- _Records for this exercise_
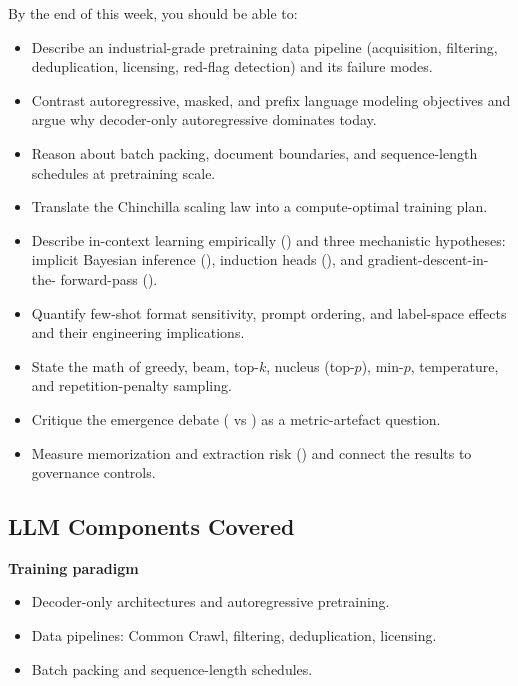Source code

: By the end of this week, you should be able to:
\begin{itemize}
  \item Describe an industrial-grade pretraining data pipeline
        (acquisition, filtering, deduplication, licensing, red-flag
        detection) and its failure modes.
  \item Contrast autoregressive, masked, and prefix language modeling
        objectives and argue why decoder-only autoregressive
        dominates today.
  \item Reason about batch packing, document boundaries, and
        sequence-length schedules at pretraining scale.
  \item Translate the Chinchilla scaling law into a compute-optimal
        training plan.
  \item Describe in-context learning empirically
        (\citealt{brown2020language}) and three mechanistic
        hypotheses: implicit Bayesian inference
        (\citealt{xie2022explanation}), induction heads
        (\citealt{olsson2022induction}), and gradient-descent-in-the-
        forward-pass (\citealt{vonoswald2023transformers}).
  \item Quantify few-shot format sensitivity, prompt ordering, and
        label-space effects and their engineering implications.
  \item State the math of greedy, beam, top-$k$, nucleus (top-$p$),
        min-$p$, temperature, and repetition-penalty sampling.
  \item Critique the emergence debate (\citealt{wei2022emergent} vs
        \citealt{schaeffer2023mirage}) as a metric-artefact question.
  \item Measure memorization and extraction risk
        (\citealt{carlini2021extracting,carlini2023quantifying}) and
        connect the results to governance controls.
\end{itemize}

\subsection{LLM Components Covered}

\textbf{Training paradigm}
\begin{itemize}
  \item Decoder-only architectures and autoregressive pretraining.
  \item Data pipelines: Common Crawl, filtering, deduplication,
        licensing.
  \item Batch packing and sequence-length schedules.
\end{itemize}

- _Your instructions_
Return exactly the line that contains "and autoregressive pretraining." and every line after it, through the last line of the records.

- _Final answer_
  \item Decoder-only architectures and autoregressive pretraining.
  \item Data pipelines: Common Crawl, filtering, deduplication,
        licensing.
  \item Batch packing and sequence-length schedules.
\end{itemize}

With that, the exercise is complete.